HIERONYMOUS BOSCH, "THE HAYWAIN"
I expect you, like me, were grabbed by the warning on Monday’s Evening Standard :
PREPARE TO FLEE
After seeing those first two words, I was hoping the third one might be "DIE". I saw that headline, bought my shopping, and trudged back home in the rain. I refuse to wear a jacket or carry an umbrella during the summer, whatever the weather, so by the time I got to my front door, my shirt was clinging to me. I felt quite heroic and manly.
But when I stepped outside on Tuesday morning, the feeling had turned to disappointment. I had read flood experts analysing the waterlogged soil and the over-worked drainage systems and the detritus-clogged sewers, and concluding that the worst was still to come. I knew that the floods were spreading eastwards to the capital. An Attack of the Looters was even expected :
Yet on Tuesday, the sun was shining. The Thames had not, after all, burst its banks in the capital. London had not turned into a drowned world. All those apocalyptic promises had come to nothing. We had been robbed of excitement. We logged onto BBC Weather to see when the rain might come next.
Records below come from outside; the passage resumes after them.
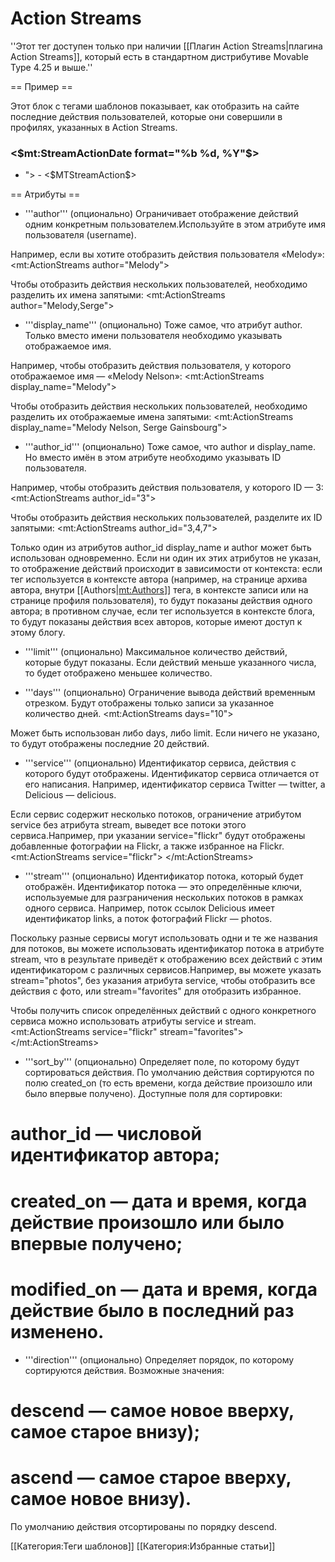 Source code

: # Action Streams

''Этот тег доступен только при наличии [[Плагин Action Streams|плагина Action Streams]], который есть в стандартном дистрибутиве Movable Type 4.25 и выше.''

== Пример ==

Этот блок с тегами шаблонов показывает, как отобразить на сайте последние действия пользователей, которые они совершили в профилях, указанных в Action Streams.

<source lang="html4strict">
<mt:ActionStreams>
    <mt:DateHeader>
        <div>
            <h3><$mt:StreamActionDate format="%b %d, %Y"$></h3>
            <ul>
    </mt:DateHeader>
                <li class="service-<$mt:var name="service_type"$>">
                    <mt:StreamActionDate format="%H:%M"> - <$MTStreamAction$>
                </li>
    <mt:DateFooter>
            </ul>
        </div>
    </mt:DateFooter>
</mt:ActionStreams>
</source>


== Атрибуты ==

* '''author''' (опционально) 
Ограничивает отображение действий одним конкретным пользователем.Используйте в этом атрибуте имя пользователя (username).

Например, если вы хотите отобразить действия пользователя «Melody»:
<source lang="xml"><mt:ActionStreams author="Melody"></source>

Чтобы отобразить действия нескольких пользователей, необходимо разделить их имена запятыми:
<source lang="xml"><mt:ActionStreams author="Melody,Serge"></source>


* '''display_name''' (опционально) 
Тоже самое, что атрибут author. Только вместо имени пользователя необходимо указывать отображаемое имя.

Например, чтобы отобразить действия пользователя, у которого отображаемое имя — «Melody Nelson»:
<source lang="xml"><mt:ActionStreams display_name="Melody"></source>

Чтобы отобразить действия нескольких пользователей, необходимо разделить их отображаемые имена запятыми:
<source lang="xml"><mt:ActionStreams display_name="Melody Nelson, Serge Gainsbourg"></source>


* '''author_id''' (опционально) 
Тоже самое, что author и display_name. Но вместо имён в этом атрибуте необходимо указывать ID пользователя.

Например, чтобы отобразить действия пользователя, у которого ID — 3:
<source lang="xml"><mt:ActionStreams author_id="3"></source>

Чтобы отобразить действия нескольких пользователей, разделите их ID запятыми:
<source lang="xml"><mt:ActionStreams author_id="3,4,7"></source>

Только один из атрибутов author_id display_name и author может быть использован одновременно. Если ни один их этих атрибутов не указан, то отображение действий происходит в зависимости от контекста: если тег используется в контексте автора (например, на странице архива автора, внутри [[Authors|<mt:Authors>]] тега, в контексте записи или на странице профиля пользователя), то будут показаны действия одного автора; в противном случае, если тег используется в контексте блога, то будут показаны действия всех авторов, которые имеют доступ к этому блогу.


* '''limit''' (опционально) 
Максимальное количество действий, которые будут показаны. Если действий меньше указанного числа, то будет отображено меньшее количество.


* '''days''' (опционально) 
Ограничение вывода действий временным отрезком. Будут отображены только записи за указанное количество дней.
<source lang="xml"><mt:ActionStreams days="10"></source>

Может быть использован либо days, либо limit. Если ничего не указано, то будут отображены последние 20 действий.


* '''service''' (опционально) 
Идентификатор сервиса, действия с которого будут отображены. Идентификатор сервиса отличается от его написания. Например, идентификатор сервиса Twitter — twitter, а Delicious — delicious.

Если сервис содержит несколько потоков, ограничение атрибутом service без атрибута stream, выведет все потоки этого сервиса.Например, при указании service="flickr" будут отображены добавленные фотографии на Flickr, а также избранное на Flickr.
<source lang="xml">
<mt:ActionStreams service="flickr">
    <!-- Фотографии с Flickr, избранное оттуда и т.д. -->
</mt:ActionStreams>
</source>


* '''stream''' (опционально) 
Идентификатор потока, который будет отображён. Идентификатор потока — это определённые ключи, используемые для разграничения нескольких потоков в рамках одного сервиса. Например, поток ссылок Delicious имеет идентификатор links, а поток фотографий Flickr — photos.

Поскольку разные сервисы могут использовать одни и те же названия для потоков, вы можете использовать идентификатор потока в атрибуте stream, что в результате приведёт к отображению всех действий с этим идентификатором с различных сервисов.Например, вы можете указать stream="photos", без указания атрибута service, чтобы отобразить все действия с фото, или stream="favorites" для отобразить избранное.

<source lang="xml">
<mt:ActionStreams stream="photos">
    <!-- Фотографии со всех сервисов -->
</mt:ActionStreams>
</source>

Чтобы получить список определённых действий с одного конкретного сервиса можно использовать атрибуты service и stream.
<source lang="xml">
<mt:ActionStreams service="flickr" stream="favorites">
    <!-- Только избранное с Flickr -->
</mt:ActionStreams>
</source>


* '''sort_by''' (опционально) 
Определяет поле, по которому будут сортироваться действия. По умолчанию действия сортируются по полю created_on (то есть времени, когда действие произошло или было впервые получено).
Доступные поля для сортировки:
# author_id — числовой идентификатор автора;
# created_on — дата и время, когда действие произошло или было впервые получено;
# modified_on — дата и время, когда действие было в последний раз изменено.


* '''direction''' (опционально)
Определяет порядок, по которому сортируются действия. Возможные значения:
# descend — самое новое вверху, самое старое внизу);
# ascend — самое старое вверху, самое новое внизу).
По умолчанию действия отсортированы по порядку descend.

<source lang="xml">
<mt:ActionStreams sort_by="author_id" direction="ascend">
    <!-- Действия остортированы по ID автора, самое старое вверху -->
</mt:ActionStreams>
</source>

[[Категория:Теги шаблонов]]
[[Категория:Избранные статьи]]

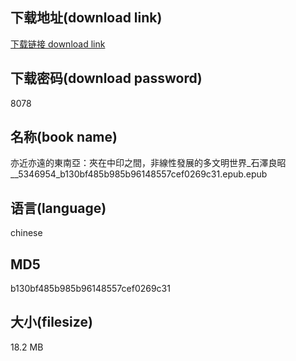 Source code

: ## 下载地址(download link)
[下载链接 download link](https://voluble-croquembouche-d321dc.netlify.app/?s=%E4%BA%A6%E8%BF%91%E4%BA%A6%E9%81%A0%E7%9A%84%E6%9D%B1%E5%8D%97%E4%BA%9E%EF%BC%9A%E5%A4%BE%E5%9C%A8%E4%B8%AD%E5%8D%B0%E4%B9%8B%E9%96%93%EF%BC%8C%E9%9D%9E%E7%B7%9A%E6%80%A7%E7%99%BC%E5%B1%95%E7%9A%84%E5%A4%9A%E6%96%87%E6%98%8E%E4%B8%96%E7%95%8C_%E7%9F%B3%E6%BE%A4%E8%89%AF%E6%98%AD__5346954_b130bf485b985b96148557cef0269c31.epub)

## 下载密码(download password)
8078

## 名称(book name)
亦近亦遠的東南亞：夾在中印之間，非線性發展的多文明世界_石澤良昭__5346954_b130bf485b985b96148557cef0269c31.epub.epub

## 语言(language)
chinese

## MD5
b130bf485b985b96148557cef0269c31

## 大小(filesize)
18.2 MB
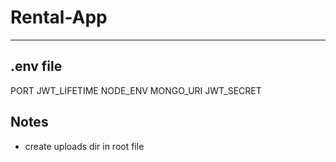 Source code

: # Rental-App

<hr />

## .env file
PORT
JWT_LIFETIME
NODE_ENV
MONGO_URI
JWT_SECRET

## Notes
- create uploads dir in root file
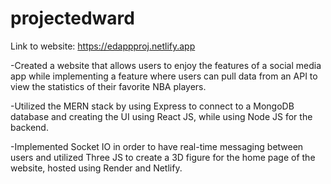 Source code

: # projectedward
Link to website: https://edappproj.netlify.app

-Created a website that allows users to enjoy the features of a social media app while implementing a feature where users can pull data from an API to view the statistics of their favorite NBA players.

-Utilized the MERN stack by using Express to connect to a MongoDB database and creating the UI using React JS, while using Node JS for the backend.

-Implemented Socket IO in order to have real-time messaging between users and utilized Three JS to create a 3D figure for the home page of the website, hosted using Render and Netlify.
Natural disasters are thrilling and frustrating for the same reason : that we cannot blame anybody when they occur. The government might have done more to strengthen flood defences, and we all might do more to stop climate change - at least, this is the wisdom we receive. But we are denied the chance of pointing at somebody and saying “it’s his fault,” and this annoys us. Galvanises us too, for if nobody’s responsible for it, nobody can get us out of it.
Of course, the media presents disasters (or Disastertainment, as it was referred to at Lenin's Tomb earlier this week) according to a specific agenda. Firstly, as per my previous paragraph, nobody is to blame. Criticising anybody, or any party, or any economic system, is below-the-belt opportunism. We must all pull our socks up, pitch in and do what we can. We pay lip-service to the victims, sympathising with their plight (and note how any human loss is always secondary to loss of property), but jouissance is never far away. We enjoy watching the destruction, we enjoy the stories of looting and vandalism, and we especially enjoy the thought that it might happen to us next.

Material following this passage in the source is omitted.